Another interpretation suggests that the two clusters with a high degree of unmet needs may represent a temporal progression from one of the clusters with a low degree of unmet needs. For example, C2 may arise from C1 and C3 may arise from C4. Although this hypothesis cannot be confirmed, the particular distribution of unmet needs categories suggests its plausibility. Future longitudinal studies may be able to provide further details on this connection and potential predictive factors related to the transition between clusters. For example, a recurring theme for clusters C1 and C2 is the high number of unmet needs in the category of access to information. This finding should prompt neurologists to increase the engagement of their patients by (1) improving doctor-patient communication to enable PwMS to be fully informed and active in healthcare decisions; (2) increasing awareness of symptoms, especially the ‘hidden‘ ones and (3) providing greater emphasis on patient-reported outcomes (PROs) to establish a patient-centred approach [12, 13]. These results can be achieved by devoting more effort to informing patients, organizing in-person or telematic meetings and instructing PwMS how to use properly the resources available online.

This study provided an updated overview of the unmet needs of Italian PwMS by considering a broad and widely heterogeneous sample. Our findings showed that demographic and clinical variables only partially explain the observed patterns. Indeed, despite sociodemographics and clinicals differ between patients with a higher number of unmet needs in the private sphere (autonomy and social life), they do not allow to discriminate the observed heterogenous patterns. Therefore, the neurologist should pay special attention to the presence of specific unmet needs in all PwMS regardless of the presence or not of unfavourable sociodemographic and clinical features. This approach will provide a deep understanding of each individual’s specific needs, facilitating an effective and personalized approach to address the needs and improve the overall QoL of PwMS.

Limitations include not having incorporated the rural-urban area differentiation or socioeconomic status and not having assessed the cognitive status and depressive or anxiety symptoms that might have influenced the results.

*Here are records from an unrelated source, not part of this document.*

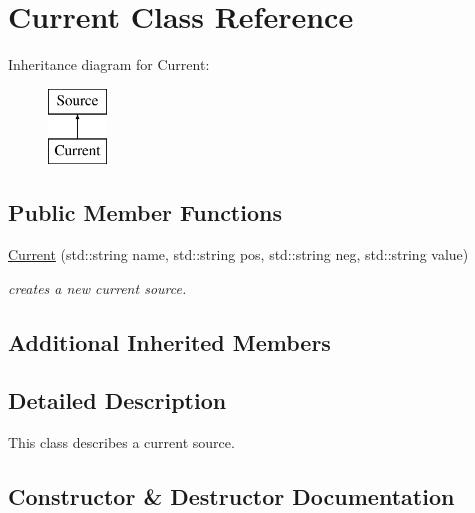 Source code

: \hypertarget{class_s_p_i_c_e_1_1_current}{}\section{Current Class Reference}
\label{class_s_p_i_c_e_1_1_current}
Inheritance diagram for Current\+:\begin{figure}[H]
\begin{center}
\leavevmode
\includegraphics[height=2.000000cm]{class_s_p_i_c_e_1_1_current}
\end{center}
\end{figure}
\subsection*{Public Member Functions}
\begin{DoxyCompactItemize}
\item 
\mbox{\hyperlink{class_s_p_i_c_e_1_1_current_a798deca3f9017adbf1bb2ab5ca2f2f5e}{Current}} (std\+::string name, std\+::string pos, std\+::string neg, std\+::string value)
\begin{DoxyCompactList}\small\item\em creates a new current source. \end{DoxyCompactList}\end{DoxyCompactItemize}
\subsection*{Additional Inherited Members}


\subsection{Detailed Description}
This class describes a current source. 

\subsection{Constructor \& Destructor Documentation}
\mbox{\label{class_s_p_i_c_e_1_1_current_a798deca3f9017adbf1bb2ab5ca2f2f5e}} 
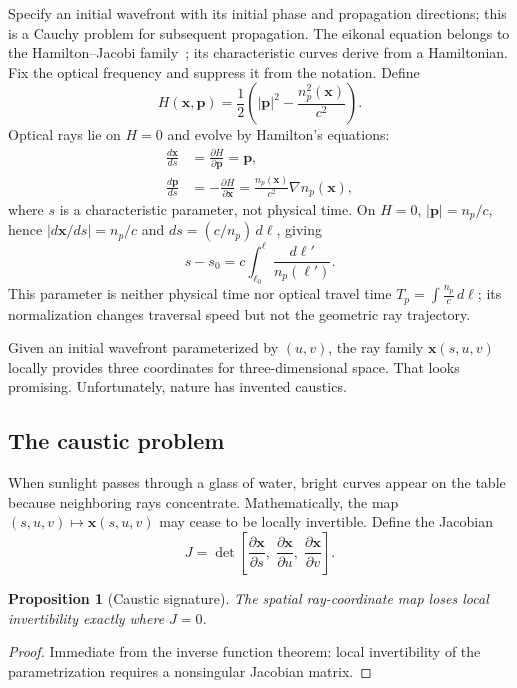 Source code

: \documentclass[11pt]{article}
\newtheorem{proposition}[theorem]{Proposition}
\newcommand{\xv}{\mathbf{x}}
\newcommand{\pv}{\mathbf{p}}
\begin{document}
Specify an initial wavefront with its initial phase and propagation directions; this is
a Cauchy problem for subsequent propagation. The eikonal equation belongs to the
Hamilton--Jacobi family~\cite{arnold1989,gevay2011}; its characteristic curves derive
from a Hamiltonian. Fix the
optical frequency and suppress it from the notation. Define
\begin{equation}
H(\xv,\pv) = \frac12 \left( |\pv|^2 - \frac{n_p^2(\xv)}{c^2} \right).
\end{equation}
Optical rays lie on $H = 0$ and evolve by Hamilton's equations:
\begin{align}
\frac{d\xv}{ds} &= \frac{\partial H}{\partial \pv} = \pv,\\
\frac{d\pv}{ds} &= -\frac{\partial H}{\partial \xv} = \frac{n_p(\xv)}{c^2} \nabla n_p(\xv),
\end{align}
where $s$ is a characteristic parameter, not physical time. On $H=0$,
$|\pv| = n_p/c$, hence $\left|d\xv/ds\right| = n_p/c$ and $ds = (c/n_p)\,d\ell$, giving
\begin{equation}
\boxed{s - s_0 = c \int_{\ell_0}^{\ell} \frac{d\ell'}{n_p(\ell')}.}
\end{equation}
This parameter is neither physical time nor optical travel time
$T_p = \int \frac{n_p}{c}\, d\ell$; its normalization changes traversal speed but not
the geometric ray trajectory.

Given an initial wavefront parameterized by $(u,v)$, the ray family $\xv(s,u,v)$
locally provides three coordinates for three-dimensional space. That looks promising.
Unfortunately, nature has invented caustics.

\subsection{The caustic problem}

When sunlight passes through a glass of water, bright curves appear on the table
because neighboring rays concentrate. Mathematically, the map
$(s,u,v) \mapsto \xv(s,u,v)$ may cease to be locally invertible. Define the Jacobian
\begin{equation}
J = \det \left[ \frac{\partial \xv}{\partial s},\;
\frac{\partial \xv}{\partial u},\; \frac{\partial \xv}{\partial v} \right].
\end{equation}

\begin{proposition}[Caustic signature]\label{prop:caustic}
The spatial ray-coordinate map loses local invertibility exactly where $J = 0$.
\end{proposition}
\begin{proof}
Immediate from the inverse function theorem: local invertibility of the parametrization
requires a nonsingular Jacobian matrix.
\end{proof}
\end{document}
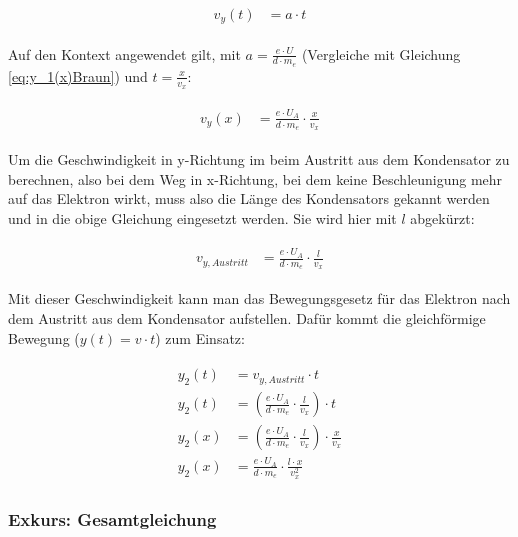 \begin{align} \label{eq:v(t)Allgemein}
\begin{split}
	v_y(t) &= a \cdot t
\end{split}
\end{align}

\noindent Auf den Kontext angewendet gilt, mit $a = \frac{e \cdot U}{d \cdot m_e}$ (Vergleiche mit Gleichung \ref{eq:y_1(x)Braun}) und $t=\frac{x}{v_x}$:

\begin{align} \label{eq:v(x)Kontext}
\begin{split}
	v_y(x) &= \frac{e \cdot U_A}{d \cdot m_e} \cdot \frac{x}{v_x}
\end{split}
\end{align}

\noindent Um die Geschwindigkeit in y-Richtung im beim Austritt aus dem Kondensator zu berechnen, also bei dem Weg in x-Richtung, bei dem keine Beschleunigung mehr auf das Elektron wirkt, muss also die Länge des Kondensators gekannt werden und in die obige Gleichung eingesetzt werden. Sie wird hier mit $l$ abgekürzt:

\begin{align} \label{eq:v(t)Gesamt}
\begin{split}
	v_{y,Austritt} &= \frac{e \cdot U_A}{d \cdot m_e} \cdot \frac{l}{v_x}
\end{split}
\end{align}

\noindent Mit dieser Geschwindigkeit kann man das Bewegungsgesetz für das Elektron nach dem Austritt aus dem Kondensator aufstellen. Dafür kommt die gleichförmige Bewegung ($y(t) = v \cdot t$) zum Einsatz:

\begin{align} \label{eq:y(t)Gesamt}
\begin{split}
	y_2(t) &= v_{y,Austritt} \cdot t \\
	y_2(t) &= (\frac{e \cdot U_A}{d \cdot m_e} \cdot \frac{l}{v_x}) \cdot t \\
	y_2(x) &= (\frac{e \cdot U_A}{d \cdot m_e} \cdot \frac{l}{v_x}) \cdot \frac{x}{v_x} \\
	y_2(x) &= \frac{e \cdot U_A}{d \cdot m_e} \cdot \frac{l \cdot x}{v_{x}^2}
\end{split}
\end{align}

\subsubsection{Exkurs: Gesamtgleichung}

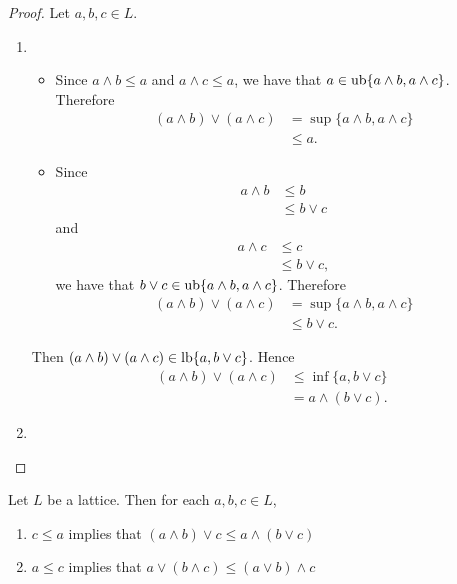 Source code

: \documentclass{book}
\begin{document}
	\begin{proof} Let $a,b,c \in L$.
		\begin{enumerate}
			\item 
			\begin{itemize}
				\item Since $a \wedge b \leq a$ and $a \wedge c \leq a$, we have that $a \in \operatorname{ub} \{a \wedge b, a \wedge c \}$. Therefore 
				\begin{align*}
					(a \wedge b) \vee (a \wedge c) 
					& = \sup \{a \wedge b, a \wedge c \} \\
					& \leq a.
				\end{align*}
				\item Since  
				\begin{align*}
					a \wedge b 
					& \leq b \\
					& \leq b \vee c
				\end{align*}
				and 
				\begin{align*}
					a \wedge c 
					& \leq c \\
					& \leq b \vee c,
				\end{align*}
				we have that $b \vee c \in \operatorname{ub} \{a \wedge b, a \wedge c\}$. Therefore 
				\begin{align*}
					(a \wedge b) \vee (a \wedge c) 
					& = \sup \{a \wedge b, a \wedge c \} \\
					& \leq b \vee c. 
				\end{align*}
			\end{itemize}
			Then $(a \wedge b) \vee (a \wedge c) \in \operatorname{lb}\{a, b \vee c\}$. Hence 
			\begin{align*}
				(a \wedge b) \vee (a \wedge c) 
				& \leq \inf \{a, b \vee c\} \\
				& = a \wedge (b \vee c).
			\end{align*}
			\item {}
		\end{enumerate}
	\end{proof}
	
	\begin{ex}
		Let $L$ be a lattice. Then for each $a,b,c \in L$,
		\begin{enumerate}
			\item $c \leq a$ implies that $(a \wedge b) \vee c \leq a \wedge (b \vee c)$
			\item $a \leq c$ implies that $a \vee (b \wedge c) \leq (a \vee b) \wedge c$
		\end{enumerate}
	\end{ex}
	
\end{document}
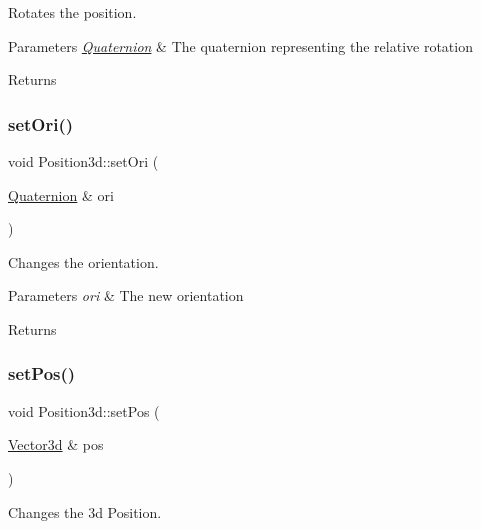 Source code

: Rotates the position. 


\begin{DoxyParams}{Parameters}
{\em \hyperlink{structQuaternion}{Quaternion}} & The quaternion representing the relative rotation\\
\hline
\end{DoxyParams}
\begin{DoxyReturn}{Returns}

\end{DoxyReturn}
\mbox{\label{classPosition3d_ae80dba5689430944acafac6d51280f51}} 
\subsubsection{\texorpdfstring{set\+Ori()}{setOri()}}
{\footnotesize\ttfamily void Position3d\+::set\+Ori (\begin{DoxyParamCaption}\item[{\hyperlink{structQuaternion}{Quaternion} \&}]{ori }\end{DoxyParamCaption})}



Changes the orientation. 


\begin{DoxyParams}{Parameters}
{\em ori} & The new orientation\\
\hline
\end{DoxyParams}
\begin{DoxyReturn}{Returns}

\end{DoxyReturn}
\mbox{\label{classPosition3d_affe1574abc035f3d7586be496d87ec9b}} 
\subsubsection{\texorpdfstring{set\+Pos()}{setPos()}}
{\footnotesize\ttfamily void Position3d\+::set\+Pos (\begin{DoxyParamCaption}\item[{\hyperlink{structVector3d}{Vector3d} \&}]{pos }\end{DoxyParamCaption})}



Changes the 3d Position. 


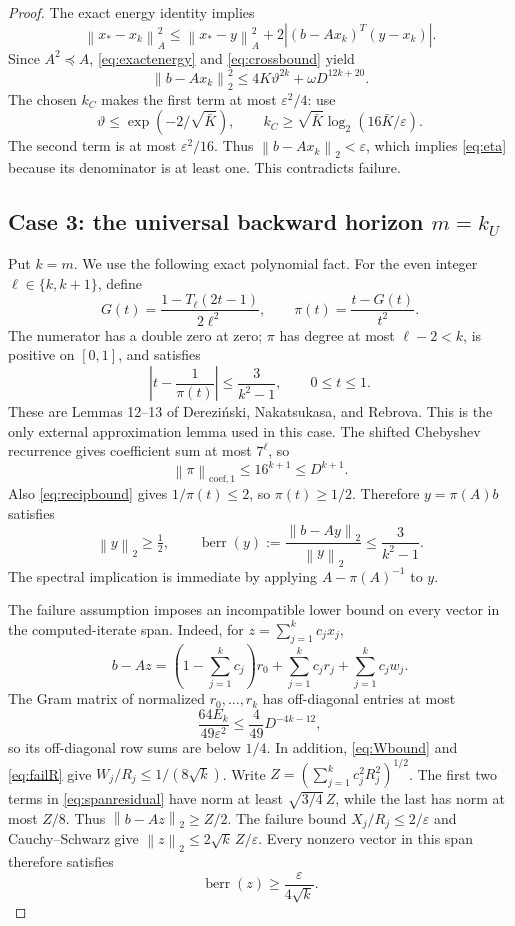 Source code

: \documentclass[11pt]{article}
\theoremstyle{remark}\newtheorem{remark}[theorem]{Remark}
\newcommand{\norm}[1]{\left\lVert#1\right\rVert_2}
\newcommand{\berr}{\operatorname{berr}}
\newcommand{\eps}{\varepsilon}
\newcommand{\coefnorm}[1]{\left\lVert#1\right\rVert_{\mathrm{coef},1}}
\newcommand{\energy}[1]{\left\lVert#1\right\rVert_A}
\begin{document}
\begin{proof}
The exact energy identity implies
\[
\energy{x_*-x_k}^2
\le\energy{x_*-y}^2+2|(b-Ax_k)^T(y-x_k)|.
\]
Since $A^2\preceq A$, \eqref{eq:exactenergy} and
\eqref{eq:crossbound} yield
\[
\norm{b-Ax_k}^2\le4K\vartheta^{2k}+\omega D^{12k+20}.
\]
The chosen $k_C$ makes the first term at most $\eps^2/4$:
use
\[
\vartheta\le\exp(-2/\sqrt{\bar K}),\qquad
k_C\ge\sqrt{\bar K}\log_2(16\bar K/\eps).
\]
The second term is at most $\eps^2/16$. Thus $\norm{b-Ax_k}<\eps$,
which implies \eqref{eq:eta} because its denominator is at least one.
This contradicts failure.

\subsection*{Case 3: the universal backward horizon $m=k_U$}
\label{sec:universal}
Put $k=m$. We use the following exact polynomial fact. For the even
integer $\ell\in\{k,k+1\}$, define
\begin{equation}\label{eq:reciprocalpoly}
G(t)=\frac{1-T_\ell(2t-1)}{2\ell^2},\qquad
\pi(t)=\frac{t-G(t)}{t^2}.
\end{equation}
The numerator has a double zero at zero; $\pi$ has degree at most
$\ell-2<k$, is positive on $[0,1]$, and satisfies
\begin{equation}\label{eq:recipbound}
\left|t-\frac1{\pi(t)}\right|\le\frac3{k^2-1},\qquad0\le t\le1.
\end{equation}
These are Lemmas 12--13 of Derezi\'nski, Nakatsukasa, and
Rebrova\cite{minberr}. This is the only external approximation lemma
used in this case. The shifted Chebyshev recurrence gives coefficient
sum at most $7^\ell$, so
\[
\coefnorm\pi\le16^{k+1}\le D^{k+1}.
\]
Also \eqref{eq:recipbound} gives $1/\pi(t)\le2$, so $\pi(t)\ge1/2$.
Therefore $y=\pi(A)b$ satisfies
\begin{equation}\label{eq:yberr}
\norm y\ge\tfrac12,\qquad
\berr(y):=\frac{\norm{b-Ay}}{\norm y}\le\frac3{k^2-1}.
\end{equation}
The spectral implication is immediate by applying
$A-\pi(A)^{-1}$ to $y$.

The failure assumption imposes an incompatible lower bound on every
vector in the computed-iterate span. Indeed, for
$z=\sum_{j=1}^k c_jx_j$,
\begin{equation}\label{eq:spanresidual}
b-Az=\left(1-\sum_{j=1}^k c_j\right)r_0
       +\sum_{j=1}^k c_jr_j+\sum_{j=1}^k c_jw_j.
\end{equation}
The Gram matrix of normalized $r_0,\ldots,r_k$ has off-diagonal entries
at most
\[
\frac{64E_k}{49\eps^2}\le\frac4{49}D^{-4k-12},
\]
so its off-diagonal row sums are below $1/4$.
In addition, \eqref{eq:Wbound} and \eqref{eq:failR} give
$W_j/R_j\le1/(8\sqrt k)$. Write
$Z=(\sum_{j=1}^k c_j^2R_j^2)^{1/2}$.
The first two terms in \eqref{eq:spanresidual} have norm at least
$\sqrt{3/4}\,Z$, while the last has norm at most $Z/8$.
Thus $\norm{b-Az}\ge Z/2$.
The failure bound $X_j/R_j\le2/\eps$ and Cauchy--Schwarz give
$\norm z\le2\sqrt k\,Z/\eps$. Every nonzero vector in this span
therefore satisfies
\begin{equation}\label{eq:spanberrlower}
\berr(z)\ge\frac{\eps}{4\sqrt k}.
\end{equation}


\end{proof}
\end{document}
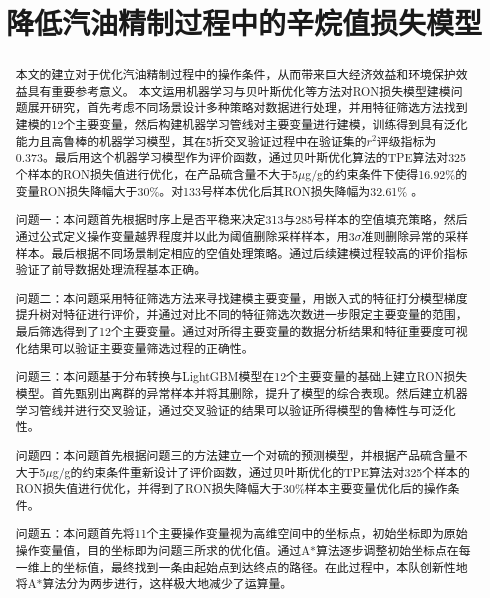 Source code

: \documentclass[bwprint]{gmcmthesis}
\title{降低汽油精制过程中的辛烷值损失模型}
\begin{document}
 \maketitle



\begin{abstract}
本文的建立对于优化汽油精制过程中的操作条件，从而带来巨大经济效益和环境保护效益具有重要参考意义。
本文运用机器学习与贝叶斯优化等方法对RON损失模型建模问题展开研究，首先考虑不同场景设计多种策略对数据进行处理，并用特征筛选方法找到建模的12个主要变量，然后构建机器学习管线对主要变量进行建模，训练得到具有泛化能力且高鲁棒的机器学习模型，其在5折交叉验证过程中在验证集的$r^2$评级指标为0.373。最后用这个机器学习模型作为评价函数，通过贝叶斯优化算法的TPE算法对325个样本的RON损失值进行优化，在产品硫含量不大于5$\mu$g/g的约束条件下使得16.92\%的变量RON损失降幅大于30\%。对133号样本优化后其RON损失降幅为32.61\% 。


问题一：本问题首先根据时序上是否平稳来决定313与285号样本的空值填充策略，然后通过公式定义操作变量越界程度并以此为阈值删除采样样本，用3$\sigma$准则删除异常的采样样本。最后根据不同场景制定相应的空值处理策略。通过后续建模过程较高的评价指标验证了前导数据处理流程基本正确。

问题二：本问题采用特征筛选方法来寻找建模主要变量，用嵌入式的特征打分模型梯度提升树对特征进行评价，并通过对比不同的特征筛选次数进一步限定主要变量的范围，最后筛选得到了12个主要变量。通过对所得主要变量的数据分析结果和特征重要度可视化结果可以验证主要变量筛选过程的正确性。

问题三：本问题基于分布转换与LightGBM模型在12个主要变量的基础上建立RON损失模型。首先甄别出离群的异常样本并将其删除，提升了模型的综合表现。然后建立机器学习管线并进行交叉验证，通过交叉验证的结果可以验证所得模型的鲁棒性与可泛化性。

问题四：本问题首先根据问题三的方法建立一个对硫的预测模型，并根据产品硫含量不大于5$\mu$g/g的约束条件重新设计了评价函数，通过贝叶斯优化的TPE算法对325个样本的RON损失值进行优化，并得到了RON损失降幅大于30\%样本主要变量优化后的操作条件。

问题五：本问题首先将11个主要操作变量视为高维空间中的坐标点，初始坐标即为原始操作变量值，目的坐标即为问题三所求的优化值。通过A*算法逐步调整初始坐标点在每一维上的坐标值，最终找到一条由起始点到达终点的路径。在此过程中，本队创新性地将A*算法分为两步进行，这样极大地减少了运算量。



\end{abstract}
\end{document}
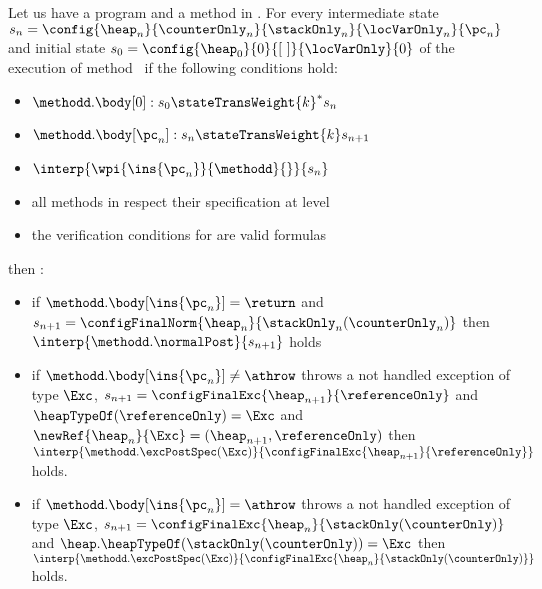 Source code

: \begin{lemma} \label{lemma0}
Let us have a program \Program{} and a method \methodd{} in \Program.
For every intermediate state $s_n =\config{\heap_n }{\counterOnly_n }{\stackOnly_n }{\locVarOnly_n }{\pc_n } $ and
 initial state $s_{0} =\config{\heap_{0}  }{ 0 }{\lbrack \ \rbrack }{\locVarOnly }{ 0 } $ 
   of the execution of method \methodd \  if the following conditions hold: 
 \begin{itemize}
         \item $ \methodd.\body[0] : s_{0} \stateTransWeight{k}^{*} s_n$
         \item $ \methodd.\body[\pc_n] : s_n \stateTransWeight{k} s_{n+1}$
         \item $ \interp{\wpi{\ins{\pc_n}}{\methodd}{}}{s_n} $
	 \item all methods in \Program{} respect their specification at level   
	 \item the verification conditions for \Program{} are valid formulas
 \end{itemize}
  
  then : 
 \begin{itemize}
         
        \item if  $ \methodd.\body[\ins{\pc_n}] = \return $ and $s_{n+1} =\configFinalNorm{\heap_n}{\stackOnly_n( \counterOnly_n )} $  then  $ \interp{\methodd.\normalPost}{s_{n+1}}  $   holds
	
	\item if $\methodd.\body[\ins{\pc_n}] \neq \athrow  $ throws a not handled exception of type $\Exc$,
	 $ s_{n+1} = \configFinalExc{ \heap_{n+1}}{  \referenceOnly   }$ and $\heapTypeOf(\referenceOnly) = \Exc  $ and  $\newRef{\heap_n}{\Exc} = (\heap_{n+1}, \referenceOnly )$
	 then  $\interp{\methodd.\excPostSpec( \Exc)}{\configFinalExc{ \heap_{n+1}}{  \referenceOnly   } } $ holds.
	
	 \item if $\methodd.\body[\ins{\pc_n}] = \athrow $ throws a not handled exception of type $\Exc$,
	 	 $ s_{n+1} =\configFinalExc{ \heap_{n}}{  \stackOnly (\counterOnly)} $ and $\heap.\heapTypeOf(\stackOnly (\counterOnly) ) = \Exc  $ 
	 then  $\interp{\methodd.\excPostSpec( \Exc)}{\configFinalExc{ \heap_{n}}{  \stackOnly (\counterOnly)   } } $  holds.
	 

\end{itemize}
\end{lemma}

Indeed, more studies are needed to investigate additional variables that were not investigated by the present research. Furthermore, Google Form lacks a feature to detect duplicate entries without compromising respondent anonymity. Despite recognizing this constraint, we prioritized respondent anonymity over the possibility of excluding duplicates. However, since the length of a questionnaire can impact response rates, we believed that only a very small number of users would attempt to respond multiple times [14, 15]. Finally, having employed e-mail and digital media as a means of recruiting PwMS may have limited the study population, thus creating a selection bias. Therefore, as the mean response rate is 39.12%, it is possible that the study only partially reflects the entire population of PwMS.

Conclusion

Our study highlights the significant prevalence of unmet needs among PwMS, pointing to potential shortcomings within the healthcare system in managing chronic diseases such as MS. We identified four distinct patterns of unmet needs, underscoring the necessity of tailoring care to each patient’s specific requirements. While clinical and demographic factors offer some insight, unexplored variables, including cognitive status and socioeconomic factors, could play a role in shaping unmet needs and should be further explored in future research. Addressing these unmet needs on an individual basis has the potential to significantly improve the overall quality of life of PwMS.